CMEs can be distinguished from the ambient solar wind by many in situ characteristic plasma, magnetic field, compositional, and charge-state signatures. These heliospheric counterparts of CMEs measured in situ as they propagate outwards from the Sun within the ambient solar wind are sometimes referred to as interplanetary coronal mass ejections (ICMEs). Kinematics and dynamics of ICMEs can differ significantly from their coronal counterparts due to interactions undergone during their heliospheric propagation. Manifestations of these interactions (i.e., deflection, rotation, deceleration/acceleration, erosion) can lead to complexities in the general understanding of CME evolution. Our research aims to further the understanding of CME evolution with studies focused on tracking signatures of specific ICMEs over different heliocentric distances (both statistical and case studies) and analysis of CMEs observed at a single spacecraft. We use data of different resolutions from a wide range of spacecraft: both dedicated solar wind spacecraft such as ACE, Wind, STEREO, Solar Orbiter, and Parker Solar Probe, and planetary mission spacecraft such as MESSENGER and Venus Express. Such a breadth of studies allows us to examine the heliospheric evolution of CMEs from different perspectives and probe the influences of interactions (i.e., with the ambient solar wind, large-scale transients, and other CMEs) on its evolution. In addition, the dedicated studies of CMEs, based on in situ measurements compliments our group’s further avenues of CME research, based on remote-sensing observations and ideal MHD simulations.
Figure 1: Typical in-situ signatures of a CME structure [shock (at t=0), sheath, and magnetic ejecta] near 1 AU, based on the superposed epoch analysis of 106 CMEs, measured by one of the twin STEREO spacecraft. The panels show distributions (from top to bottom) of the magnetic field strength, total root-mean-square variation of the magnetic field strength, solar wind speed, proton density, proton temperature, and dynamic pressure. The vertical green dashed lines bound the CME sheath. The region to the left of the vertical green dashed lines represents the ambient solar wind (SW) and the region to the right of the vertical green dashed lines represents the magnetic ejecta. The durations are that of a typical magnetic ejecta and sheath.

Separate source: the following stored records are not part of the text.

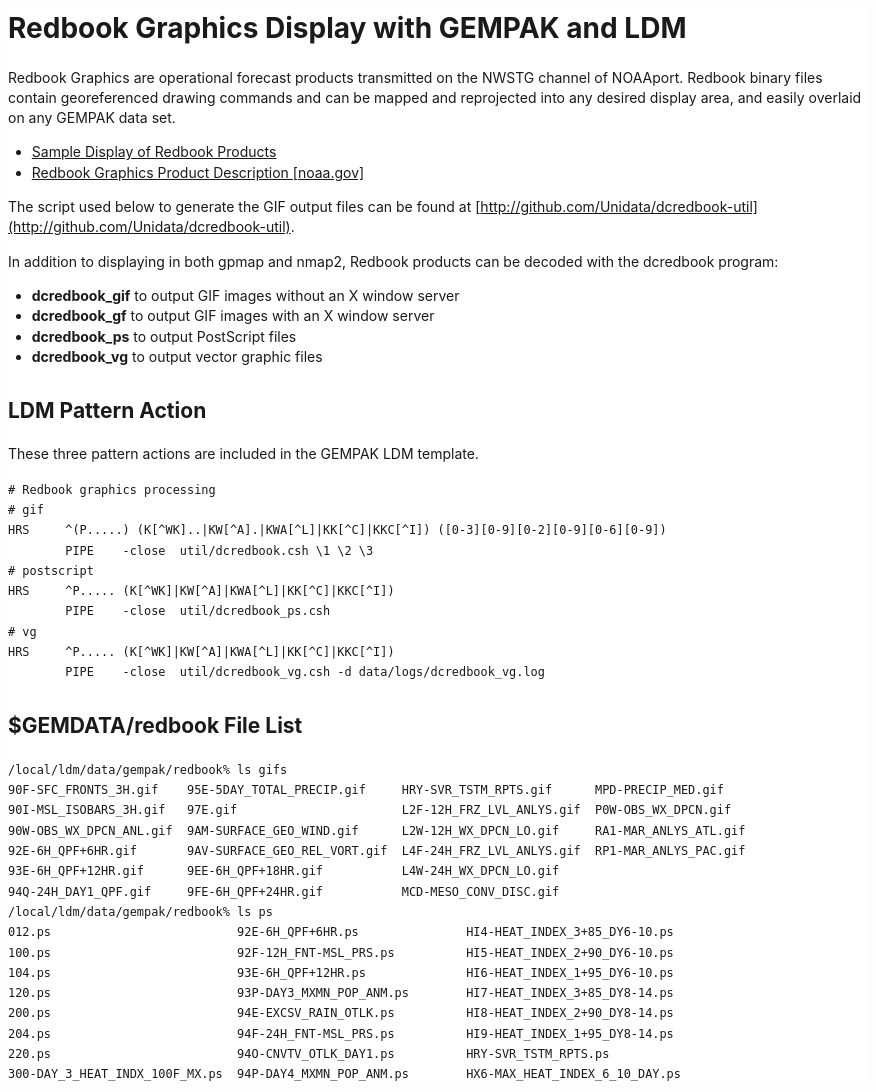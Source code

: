# Redbook Graphics Display with GEMPAK and LDM

Redbook Graphics are operational forecast products transmitted on the NWSTG channel of NOAAport. Redbook binary files contain georeferenced drawing commands and can be mapped and reprojected into any desired display area, and easily overlaid on any GEMPAK data set.

* [Sample Display of Redbook Products](http://www.unidata.ucar.edu/software/gempak/redbook/gifs.html)
* [Redbook Graphics Product Description [noaa.gov]](http://fxa.noaa.gov/doc/Redbook-graphics.html)

The script used below to generate the GIF output files can be found at [http://github.com/Unidata/dcredbook-util](http://github.com/Unidata/dcredbook-util). 

In addition to displaying in both gpmap and nmap2, Redbook products can be decoded with the dcredbook program:

* **dcredbook_gif** to output GIF images without an X window server
* **dcredbook_gf** to output GIF images with an X window server
* **dcredbook_ps** to output PostScript files
* **dcredbook_vg** to output vector graphic files

## LDM Pattern Action

These three pattern actions are included in the GEMPAK LDM template.
    
    # Redbook graphics processing
    # gif
    HRS     ^(P.....) (K[^WK]..|KW[^A].|KWA[^L]|KK[^C]|KKC[^I]) ([0-3][0-9][0-2][0-9][0-6][0-9])
            PIPE    -close  util/dcredbook.csh \1 \2 \3
    # postscript
    HRS     ^P..... (K[^WK]|KW[^A]|KWA[^L]|KK[^C]|KKC[^I])
            PIPE    -close  util/dcredbook_ps.csh
    # vg
    HRS     ^P..... (K[^WK]|KW[^A]|KWA[^L]|KK[^C]|KKC[^I])
            PIPE    -close  util/dcredbook_vg.csh -d data/logs/dcredbook_vg.log

## $GEMDATA/redbook File List

    /local/ldm/data/gempak/redbook% ls gifs
    90F-SFC_FRONTS_3H.gif    95E-5DAY_TOTAL_PRECIP.gif     HRY-SVR_TSTM_RPTS.gif      MPD-PRECIP_MED.gif
    90I-MSL_ISOBARS_3H.gif   97E.gif                       L2F-12H_FRZ_LVL_ANLYS.gif  P0W-OBS_WX_DPCN.gif
    90W-OBS_WX_DPCN_ANL.gif  9AM-SURFACE_GEO_WIND.gif      L2W-12H_WX_DPCN_LO.gif     RA1-MAR_ANLYS_ATL.gif
    92E-6H_QPF+6HR.gif       9AV-SURFACE_GEO_REL_VORT.gif  L4F-24H_FRZ_LVL_ANLYS.gif  RP1-MAR_ANLYS_PAC.gif
    93E-6H_QPF+12HR.gif      9EE-6H_QPF+18HR.gif           L4W-24H_WX_DPCN_LO.gif
    94Q-24H_DAY1_QPF.gif     9FE-6H_QPF+24HR.gif           MCD-MESO_CONV_DISC.gif
    /local/ldm/data/gempak/redbook% ls ps
    012.ps                          92E-6H_QPF+6HR.ps               HI4-HEAT_INDEX_3+85_DY6-10.ps
    100.ps                          92F-12H_FNT-MSL_PRS.ps          HI5-HEAT_INDEX_2+90_DY6-10.ps
    104.ps                          93E-6H_QPF+12HR.ps              HI6-HEAT_INDEX_1+95_DY6-10.ps
    120.ps                          93P-DAY3_MXMN_POP_ANM.ps        HI7-HEAT_INDEX_3+85_DY8-14.ps
    200.ps                          94E-EXCSV_RAIN_OTLK.ps          HI8-HEAT_INDEX_2+90_DY8-14.ps
    204.ps                          94F-24H_FNT-MSL_PRS.ps          HI9-HEAT_INDEX_1+95_DY8-14.ps
    220.ps                          94O-CNVTV_OTLK_DAY1.ps          HRY-SVR_TSTM_RPTS.ps
    300-DAY_3_HEAT_INDX_100F_MX.ps  94P-DAY4_MXMN_POP_ANM.ps        HX6-MAX_HEAT_INDEX_6_10_DAY.ps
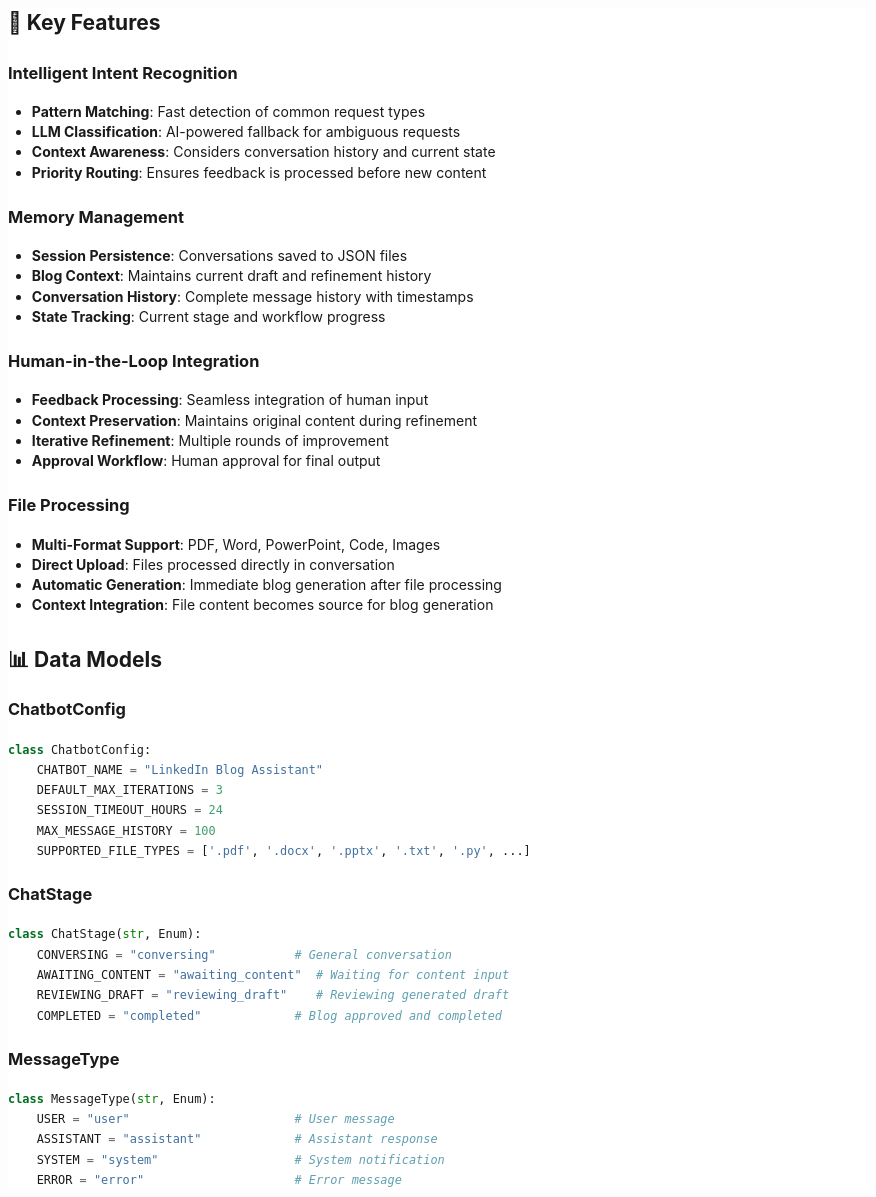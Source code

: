 ## 🚀 Key Features

### Intelligent Intent Recognition
- **Pattern Matching**: Fast detection of common request types
- **LLM Classification**: AI-powered fallback for ambiguous requests
- **Context Awareness**: Considers conversation history and current state
- **Priority Routing**: Ensures feedback is processed before new content

### Memory Management
- **Session Persistence**: Conversations saved to JSON files
- **Blog Context**: Maintains current draft and refinement history
- **Conversation History**: Complete message history with timestamps
- **State Tracking**: Current stage and workflow progress

### Human-in-the-Loop Integration
- **Feedback Processing**: Seamless integration of human input
- **Context Preservation**: Maintains original content during refinement
- **Iterative Refinement**: Multiple rounds of improvement
- **Approval Workflow**: Human approval for final output

### File Processing
- **Multi-Format Support**: PDF, Word, PowerPoint, Code, Images
- **Direct Upload**: Files processed directly in conversation
- **Automatic Generation**: Immediate blog generation after file processing
- **Context Integration**: File content becomes source for blog generation

## 📊 Data Models

### ChatbotConfig
```python
class ChatbotConfig:
    CHATBOT_NAME = "LinkedIn Blog Assistant"
    DEFAULT_MAX_ITERATIONS = 3
    SESSION_TIMEOUT_HOURS = 24
    MAX_MESSAGE_HISTORY = 100
    SUPPORTED_FILE_TYPES = ['.pdf', '.docx', '.pptx', '.txt', '.py', ...]
```

### ChatStage
```python
class ChatStage(str, Enum):
    CONVERSING = "conversing"           # General conversation
    AWAITING_CONTENT = "awaiting_content"  # Waiting for content input
    REVIEWING_DRAFT = "reviewing_draft"    # Reviewing generated draft
    COMPLETED = "completed"             # Blog approved and completed
```

### MessageType
```python
class MessageType(str, Enum):
    USER = "user"                       # User message
    ASSISTANT = "assistant"             # Assistant response
    SYSTEM = "system"                   # System notification
    ERROR = "error"                     # Error message
```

Understanding the (i) initiation, i.e., mechanisms, processes and forces governing the CME take-off, and (ii) propagation of CMEs, including acceleration, deflection, rotation, distortion and so on, is one of the most essential topics in space science research. The UNH/CME group is investigating these fundamental issues with the modern techniques in remote-sensing observations and numerical simulations.